■ Records excerpted from a collection:

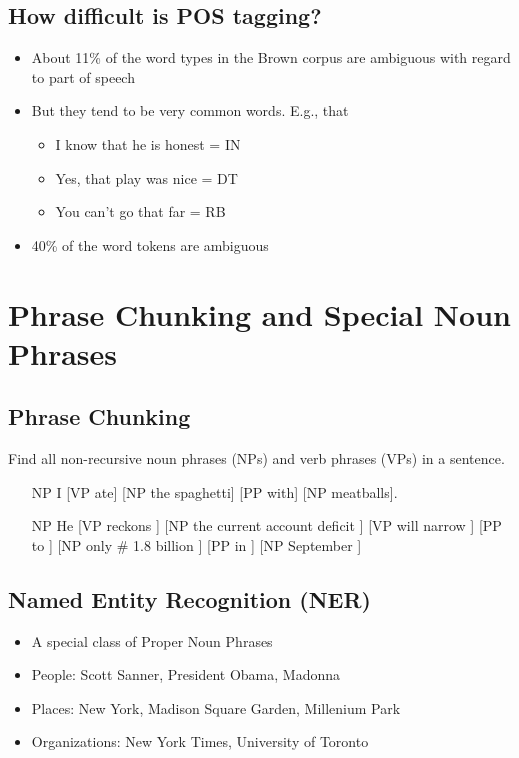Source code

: \documentclass[11pt]{article}
\theoremstyle{definition}
\begin{document}
\subsection{How difficult is POS tagging?}
\begin{itemize}
  \item About 11\% of the word types in the Brown corpus are
  ambiguous with regard to part of speech
  \item But they tend to be very common words. E.g., that
  \begin{itemize}
    \item I know that he is honest = IN
    \item Yes, that play was nice = DT
    \item You can’t go that far = RB
  \end{itemize}
  \item 40\% of the word tokens are ambiguous
\end{itemize}

\section{Phrase Chunking and
Special Noun Phrases}

\subsection{Phrase Chunking}
Find all non-recursive noun phrases (NPs) and verb
phrases (VPs) in a sentence.

\begin{itemize}
  \item [NP I] [VP ate] [NP the spaghetti] [PP with] [NP meatballs].
  \item [NP He ] [VP reckons ] [NP the current account deficit ] [VP will
  narrow ] [PP to ] [NP only \# 1.8 billion ] [PP in ] [NP September ]
\end{itemize}

\subsection{Named Entity Recognition (NER)}
\begin{itemize}
  \item A special class of Proper Noun Phrases
  \item People: Scott Sanner, President Obama, Madonna
  \item Places: New York, Madison Square Garden, Millenium Park
  \item Organizations: New York Times, University of Toronto
\end{itemize}
\end{document}
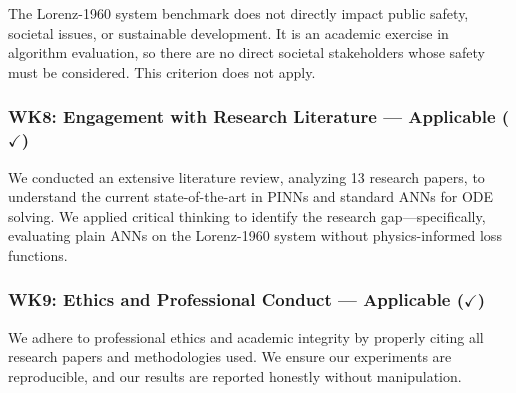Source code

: The Lorenz-1960 system benchmark does not directly impact public safety, societal issues, or sustainable development. It is an academic exercise in algorithm evaluation, so there are no direct societal stakeholders whose safety must be considered. This criterion does not apply.

\subsubsection{WK8: Engagement with Research Literature --- Applicable ($\checkmark$)}

We conducted an extensive literature review, analyzing 13 research papers, to understand the current state-of-the-art in PINNs and standard ANNs for ODE solving. We applied critical thinking to identify the research gap---specifically, evaluating plain ANNs on the Lorenz-1960 system without physics-informed loss functions.

\subsubsection{WK9: Ethics and Professional Conduct --- Applicable ($\checkmark$)}

We adhere to professional ethics and academic integrity by properly citing all research papers and methodologies used. We ensure our experiments are reproducible, and our results are reported honestly without manipulation.
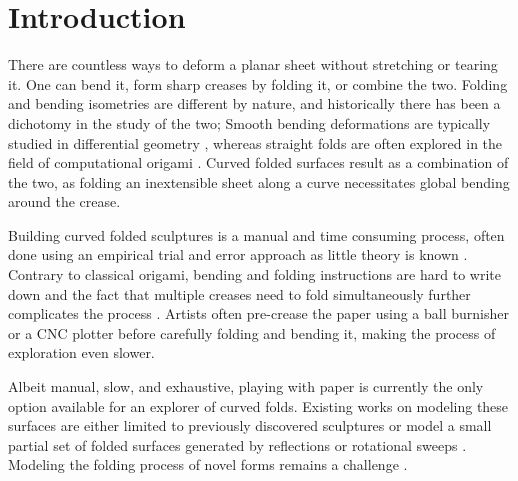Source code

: \section{Introduction}
There are countless ways to deform a planar sheet without stretching or tearing it. One can bend it, form sharp creases by folding it, or combine the two. Folding and bending isometries are different by nature, and historically there has been a dichotomy in the study of the two; Smooth bending deformations are typically studied in differential geometry \cite{do_carmo}, whereas straight folds are often explored in the field of computational origami \cite{origami_book}. Curved folded surfaces \cite{huffman} result as a combination of the two, as folding an inextensible sheet along a curve necessitates global bending around the crease.

Building curved folded sculptures is a manual and time consuming process, often done using an empirical trial and error approach  as little theory is known \cite{curved_review,huffmann_reconstructing}. Contrary to classical origami, bending and folding instructions are hard to write down and the fact that multiple creases need to fold simultaneously further complicates the process \cite{StringActuated:2017}. Artists often pre-crease the paper using a ball burnisher or a CNC plotter before carefully folding and bending it, making the process of exploration even slower. 

Albeit manual, slow, and exhaustive, playing with paper is currently the only option available for an explorer of curved folds. Existing works on modeling these surfaces are either limited to previously discovered sculptures \cite{curved_folding_kilian,StringActuated:2017} or model a small partial set of folded surfaces generated by reflections or rotational sweeps \cite{Mitani_ref,mitani2009design}. Modeling the folding process of novel forms remains a challenge \cite{curved_review}. 

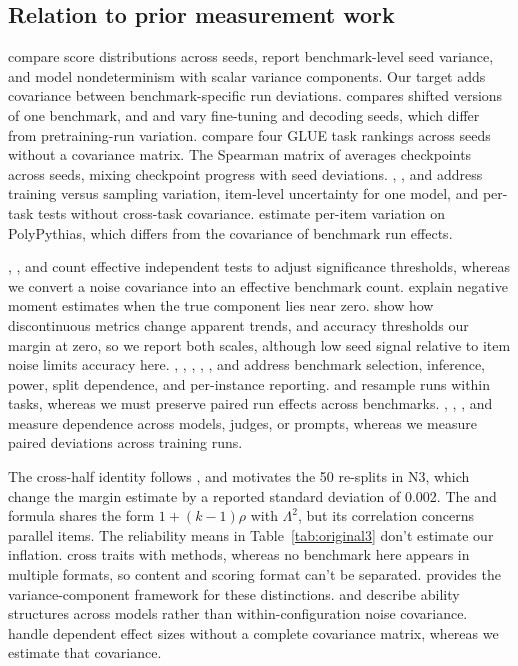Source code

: \subsection{Relation to prior measurement work}
\citet{reimers2017} compare score distributions across seeds, \citet{madaan2024} report benchmark-level seed variance, and \citet{hagmann2023} model nondeterminism with scalar variance components. Our target adds covariance between benchmark-specific run deviations. \citet{jordan2024} compares shifted versions of one benchmark, and \citet{bui2025} and \citet{hochlehnert2025} vary fine-tuning and decoding seeds, which differ from pretraining-run variation. \citet[Section 4.3]{dodge2020} compare four GLUE task rankings across seeds without a covariance matrix. The Spearman matrix of \citet[Figure 3]{zhou2020} averages checkpoints across seeds, mixing checkpoint progress with seed deviations. \citet{dufour2026}, \citet{miller2024}, and \citet{zhao2026} address training versus sampling variation, item-level uncertainty for one model, and per-task tests without cross-task covariance. \citet{haupt2026} estimate per-item variation on PolyPythias, which differs from the covariance of benchmark run effects.

\citet{cheverud2001}, \citet{nyholt2004}, and \citet{li2005} count effective independent tests to adjust significance thresholds, whereas we convert a noise covariance into an effective benchmark count. \citet{searle1992} explain negative moment estimates when the true component lies near zero. \citet{schaeffer2023} show how discontinuous metrics change apparent trends, and accuracy thresholds our margin at zero, so we report both scales, although low seed signal relative to item noise limits accuracy here. \citet{dehghani2021}, \citet{demsar2006}, \citet{dror2017}, \citet{card2020}, \citet{gorman2019}, and \citet{burnell2023} address benchmark selection, inference, power, split dependence, and per-instance reporting. \citet{henderson2018} and \citet{agarwal2021} resample runs within tasks, whereas we must preserve paired run effects across benchmarks. \citet{hardy2026}, \citet{kohli2026}, \citet{messing2026}, and \citet{sha2026} measure dependence across models, judges, or prompts, whereas we measure paired deviations across training runs.

The cross-half identity follows \citet{spearman1904}, and \citet{cronbach1951} motivates the 50 re-splits in N3, which change the margin estimate by a reported standard deviation of 0.002. The \citet{brown1910} and \citet{spearman1910} formula shares the form $1+(k-1)\rho$ with $\Lambda^2$, but its correlation concerns parallel items. The reliability means in Table~\ref{tab:original3} don't estimate our inflation. \citet{campbell1959} cross traits with methods, whereas no benchmark here appears in multiple formats, so content and scoring format can't be separated. \citet{brennan2001} provides the variance-component framework for these distinctions. \citet{hofmann2025} and \citet{kipnis2024} describe ability structures across models rather than within-configuration noise covariance. \citet{hedges2010} handle dependent effect sizes without a complete covariance matrix, whereas we estimate that covariance.
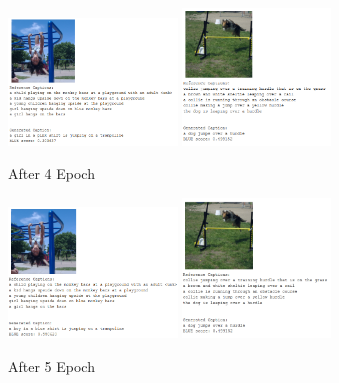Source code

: \documentclass{article}
\begin{document}
    \begin{figure}[H]
        \centering
        \includegraphics[width=0.4\textwidth]{lstm_girl_epoch_4.PNG}
        \includegraphics[width=0.35\textwidth]{lstm_dog_epoch_4.PNG}
        \caption{After 4 Epoch}
    \end{figure}

    \begin{figure}[H]
        \centering
        \includegraphics[width=0.4\textwidth]{lstm_girl_epoch_5.PNG}
        \includegraphics[width=0.35\textwidth]{lstm_dog_epoch_5.PNG}
        \caption{After 5 Epoch}
    \end{figure}
\end{document}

■ Work item: Write out, word for word, the lines from the start of the data through the one holding "Ethics and Professional". Omit pictures.

■ Written response:
Source code

: \documentclass[11pt]{article}
\theoremstyle{definition}
\begin{document}
\subsection{How difficult is POS tagging?}
\begin{itemize}
  \item About 11\% of the word types in the Brown corpus are
  ambiguous with regard to part of speech
  \item But they tend to be very common words. E.g., that
  \begin{itemize}
    \item I know that he is honest = IN
    \item Yes, that play was nice = DT
    \item You can’t go that far = RB
  \end{itemize}
  \item 40\% of the word tokens are ambiguous
\end{itemize}

\section{Phrase Chunking and
Special Noun Phrases}

\subsection{Phrase Chunking}
Find all non-recursive noun phrases (NPs) and verb
phrases (VPs) in a sentence.

\begin{itemize}
  \item [NP I] [VP ate] [NP the spaghetti] [PP with] [NP meatballs].
  \item [NP He ] [VP reckons ] [NP the current account deficit ] [VP will
  narrow ] [PP to ] [NP only \# 1.8 billion ] [PP in ] [NP September ]
\end{itemize}

\subsection{Named Entity Recognition (NER)}
\begin{itemize}
  \item A special class of Proper Noun Phrases
  \item People: Scott Sanner, President Obama, Madonna
  \item Places: New York, Madison Square Garden, Millenium Park
  \item Organizations: New York Times, University of Toronto
\end{itemize}
\end{document}
Source code

: The Lorenz-1960 system benchmark does not directly impact public safety, societal issues, or sustainable development. It is an academic exercise in algorithm evaluation, so there are no direct societal stakeholders whose safety must be considered. This criterion does not apply.

\subsubsection{WK8: Engagement with Research Literature --- Applicable ($\checkmark$)}

We conducted an extensive literature review, analyzing 13 research papers, to understand the current state-of-the-art in PINNs and standard ANNs for ODE solving. We applied critical thinking to identify the research gap---specifically, evaluating plain ANNs on the Lorenz-1960 system without physics-informed loss functions.

\subsubsection{WK9: Ethics and Professional Conduct --- Applicable ($\checkmark$)}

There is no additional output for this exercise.